Austrian naval officers and marines in the 1820s
Heroic painting by Alexander Kircher about the battle on the Moroccan coast.

Austria and Morocco first entered into diplomatic relations in 1783. On April 17, 1783, a friendship and trade treaty was signed in Vienna. As a result of the Peace of Campo Formio , Austria annexed the Republic of Venice in 1797 and thereby received a significant increase in its merchant fleet. In order to protect itself against the piracy of Moroccan corsairs , Venice had paid tributes to Morocco since 1765. Austria stopped these payments. Then in 1803 Moroccan corsairs began to capture Austrian merchant ships. However, it was possible for the Austrian envoy Charles-Marie Mogniat de Pouilly to renew the friendship and trade treaty with the Moroccan Sultan Sulaiman in November 1805 .

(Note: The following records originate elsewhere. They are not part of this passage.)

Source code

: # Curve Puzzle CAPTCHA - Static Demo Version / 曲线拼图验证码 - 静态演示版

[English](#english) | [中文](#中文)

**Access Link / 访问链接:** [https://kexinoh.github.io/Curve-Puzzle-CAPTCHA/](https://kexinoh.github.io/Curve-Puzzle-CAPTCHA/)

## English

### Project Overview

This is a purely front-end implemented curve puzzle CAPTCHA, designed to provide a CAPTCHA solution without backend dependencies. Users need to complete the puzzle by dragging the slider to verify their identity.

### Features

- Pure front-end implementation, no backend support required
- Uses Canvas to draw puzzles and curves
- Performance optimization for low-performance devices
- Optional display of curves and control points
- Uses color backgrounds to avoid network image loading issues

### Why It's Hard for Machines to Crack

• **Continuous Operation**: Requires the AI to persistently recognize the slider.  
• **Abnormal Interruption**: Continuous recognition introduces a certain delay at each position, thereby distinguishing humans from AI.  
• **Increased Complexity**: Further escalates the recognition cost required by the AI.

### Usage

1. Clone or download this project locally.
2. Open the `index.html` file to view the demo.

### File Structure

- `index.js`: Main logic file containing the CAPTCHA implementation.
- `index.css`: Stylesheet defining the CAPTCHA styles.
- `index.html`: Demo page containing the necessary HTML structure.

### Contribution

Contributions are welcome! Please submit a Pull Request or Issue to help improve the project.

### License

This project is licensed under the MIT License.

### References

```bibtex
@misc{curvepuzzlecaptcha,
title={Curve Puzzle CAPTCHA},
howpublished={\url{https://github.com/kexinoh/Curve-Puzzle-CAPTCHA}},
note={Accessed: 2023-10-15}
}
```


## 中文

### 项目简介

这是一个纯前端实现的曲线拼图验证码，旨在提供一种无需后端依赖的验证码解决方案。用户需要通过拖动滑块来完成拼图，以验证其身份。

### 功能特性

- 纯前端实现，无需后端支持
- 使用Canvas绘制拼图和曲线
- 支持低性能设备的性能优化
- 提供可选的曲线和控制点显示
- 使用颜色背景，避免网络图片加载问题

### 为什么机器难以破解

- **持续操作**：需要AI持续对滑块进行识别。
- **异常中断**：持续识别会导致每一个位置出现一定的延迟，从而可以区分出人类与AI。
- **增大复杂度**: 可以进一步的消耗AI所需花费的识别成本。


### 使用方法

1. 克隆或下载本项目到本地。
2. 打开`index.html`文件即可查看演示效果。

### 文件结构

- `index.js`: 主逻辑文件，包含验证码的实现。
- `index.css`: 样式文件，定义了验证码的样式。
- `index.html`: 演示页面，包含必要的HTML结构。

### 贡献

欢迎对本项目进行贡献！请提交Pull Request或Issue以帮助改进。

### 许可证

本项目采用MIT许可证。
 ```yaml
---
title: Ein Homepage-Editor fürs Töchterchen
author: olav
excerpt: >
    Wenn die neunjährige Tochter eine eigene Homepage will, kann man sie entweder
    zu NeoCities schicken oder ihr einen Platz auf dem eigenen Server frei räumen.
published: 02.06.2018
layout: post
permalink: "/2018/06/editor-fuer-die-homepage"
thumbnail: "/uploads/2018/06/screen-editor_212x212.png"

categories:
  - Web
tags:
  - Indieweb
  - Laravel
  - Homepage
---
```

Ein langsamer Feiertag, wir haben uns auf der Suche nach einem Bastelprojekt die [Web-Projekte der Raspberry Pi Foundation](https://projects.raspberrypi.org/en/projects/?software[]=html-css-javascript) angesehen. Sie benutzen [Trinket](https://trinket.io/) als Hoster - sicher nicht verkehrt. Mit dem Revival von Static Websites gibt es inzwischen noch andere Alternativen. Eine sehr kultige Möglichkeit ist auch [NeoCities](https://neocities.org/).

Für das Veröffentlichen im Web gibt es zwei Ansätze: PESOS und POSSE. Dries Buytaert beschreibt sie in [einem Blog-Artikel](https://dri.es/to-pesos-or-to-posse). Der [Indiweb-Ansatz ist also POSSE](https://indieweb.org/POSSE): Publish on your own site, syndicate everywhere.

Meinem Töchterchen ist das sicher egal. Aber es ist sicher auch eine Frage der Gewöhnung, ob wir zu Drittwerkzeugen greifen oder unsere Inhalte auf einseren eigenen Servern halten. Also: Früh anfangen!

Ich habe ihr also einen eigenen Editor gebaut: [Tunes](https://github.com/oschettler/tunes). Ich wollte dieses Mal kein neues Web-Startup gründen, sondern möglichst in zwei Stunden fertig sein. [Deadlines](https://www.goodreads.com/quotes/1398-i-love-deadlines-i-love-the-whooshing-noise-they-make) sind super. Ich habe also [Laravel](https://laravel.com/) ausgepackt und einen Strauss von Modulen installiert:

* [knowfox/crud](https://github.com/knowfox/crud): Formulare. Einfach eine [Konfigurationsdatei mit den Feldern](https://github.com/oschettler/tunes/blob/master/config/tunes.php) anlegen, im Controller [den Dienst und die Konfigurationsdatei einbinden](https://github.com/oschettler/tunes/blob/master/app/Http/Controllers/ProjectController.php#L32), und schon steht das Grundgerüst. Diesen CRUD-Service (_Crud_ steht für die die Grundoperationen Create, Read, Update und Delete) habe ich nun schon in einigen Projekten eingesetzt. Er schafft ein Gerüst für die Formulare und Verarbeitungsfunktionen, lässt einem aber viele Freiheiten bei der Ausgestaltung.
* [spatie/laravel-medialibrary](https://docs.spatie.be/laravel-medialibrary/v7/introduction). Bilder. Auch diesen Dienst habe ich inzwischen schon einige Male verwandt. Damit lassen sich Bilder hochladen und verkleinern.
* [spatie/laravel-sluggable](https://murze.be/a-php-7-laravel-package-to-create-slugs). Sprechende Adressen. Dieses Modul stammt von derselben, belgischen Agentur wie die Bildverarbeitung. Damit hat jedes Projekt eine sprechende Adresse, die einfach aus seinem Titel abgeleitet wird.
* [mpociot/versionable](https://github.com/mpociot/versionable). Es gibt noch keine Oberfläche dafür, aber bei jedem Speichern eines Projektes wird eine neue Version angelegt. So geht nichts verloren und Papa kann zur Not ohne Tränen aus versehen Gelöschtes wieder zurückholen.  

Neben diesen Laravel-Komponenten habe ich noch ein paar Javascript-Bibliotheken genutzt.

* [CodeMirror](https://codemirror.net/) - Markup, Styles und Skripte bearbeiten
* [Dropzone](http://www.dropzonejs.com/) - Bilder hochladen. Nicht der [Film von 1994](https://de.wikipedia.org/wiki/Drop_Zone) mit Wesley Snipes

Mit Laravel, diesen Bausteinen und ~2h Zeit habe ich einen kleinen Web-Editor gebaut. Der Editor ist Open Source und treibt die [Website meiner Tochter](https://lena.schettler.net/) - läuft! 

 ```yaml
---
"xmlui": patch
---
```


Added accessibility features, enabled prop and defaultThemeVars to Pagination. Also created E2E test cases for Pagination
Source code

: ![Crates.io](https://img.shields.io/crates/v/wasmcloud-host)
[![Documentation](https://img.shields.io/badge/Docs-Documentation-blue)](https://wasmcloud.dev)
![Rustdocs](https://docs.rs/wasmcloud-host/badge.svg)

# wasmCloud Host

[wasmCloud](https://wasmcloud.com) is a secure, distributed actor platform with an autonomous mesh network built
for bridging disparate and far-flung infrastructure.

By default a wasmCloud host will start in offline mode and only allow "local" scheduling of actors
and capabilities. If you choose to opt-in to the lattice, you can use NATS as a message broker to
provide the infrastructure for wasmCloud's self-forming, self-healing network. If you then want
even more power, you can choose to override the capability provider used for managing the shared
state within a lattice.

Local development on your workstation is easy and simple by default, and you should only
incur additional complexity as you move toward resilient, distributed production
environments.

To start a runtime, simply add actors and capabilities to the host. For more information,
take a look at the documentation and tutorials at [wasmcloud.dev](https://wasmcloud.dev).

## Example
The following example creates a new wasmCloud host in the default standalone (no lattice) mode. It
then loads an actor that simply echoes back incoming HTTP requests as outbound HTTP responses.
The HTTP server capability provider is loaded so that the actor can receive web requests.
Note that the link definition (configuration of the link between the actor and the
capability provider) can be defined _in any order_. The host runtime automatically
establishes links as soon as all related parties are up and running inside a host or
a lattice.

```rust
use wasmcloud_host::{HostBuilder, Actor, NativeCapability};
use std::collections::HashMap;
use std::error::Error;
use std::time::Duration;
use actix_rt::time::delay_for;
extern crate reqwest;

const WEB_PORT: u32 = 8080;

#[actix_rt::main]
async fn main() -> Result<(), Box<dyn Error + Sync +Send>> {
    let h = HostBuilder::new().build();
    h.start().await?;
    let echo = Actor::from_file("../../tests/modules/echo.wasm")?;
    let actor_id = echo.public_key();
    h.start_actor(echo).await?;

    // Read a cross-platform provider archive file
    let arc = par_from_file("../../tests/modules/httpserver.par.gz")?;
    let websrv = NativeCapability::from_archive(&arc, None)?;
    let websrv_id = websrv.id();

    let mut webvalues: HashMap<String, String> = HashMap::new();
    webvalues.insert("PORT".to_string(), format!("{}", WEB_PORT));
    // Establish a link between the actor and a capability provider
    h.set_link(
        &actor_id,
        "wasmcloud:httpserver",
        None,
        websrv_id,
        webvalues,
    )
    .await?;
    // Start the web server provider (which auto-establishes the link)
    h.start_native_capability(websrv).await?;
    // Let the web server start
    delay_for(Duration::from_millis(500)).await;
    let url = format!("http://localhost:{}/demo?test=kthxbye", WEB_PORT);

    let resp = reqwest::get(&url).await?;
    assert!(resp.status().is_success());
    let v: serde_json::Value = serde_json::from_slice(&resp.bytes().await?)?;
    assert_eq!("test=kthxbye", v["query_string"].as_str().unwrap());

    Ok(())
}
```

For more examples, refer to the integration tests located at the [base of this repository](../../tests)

The trade and shipping treaty between Brazil and Austria signed in 1827 led to brisk trade between the two countries. On the way from Trieste to Rio de Janeiro in the summer of 1828 the Austrian trading brigantine Veloce was captured by the Moroccan brig Rabia-el-Gheir off Cádiz and brought to Rabat . Under the command of Corvette Captain Franz Bandiera , an Austrian fleet of four ships, the Corvettes Carolina (26 guns), Adria (20 guns), the brig Veneto and the schooner Enrichetta , sailed to Gibraltar . Due to difficult weather conditions, the goal could not be reached until January 1829. Negotiations then began in Gibraltar between the Austrian envoy Wilhelm von Pflügl , who had accompanied the fleet, and the Moroccan consul general Judah Benoliel.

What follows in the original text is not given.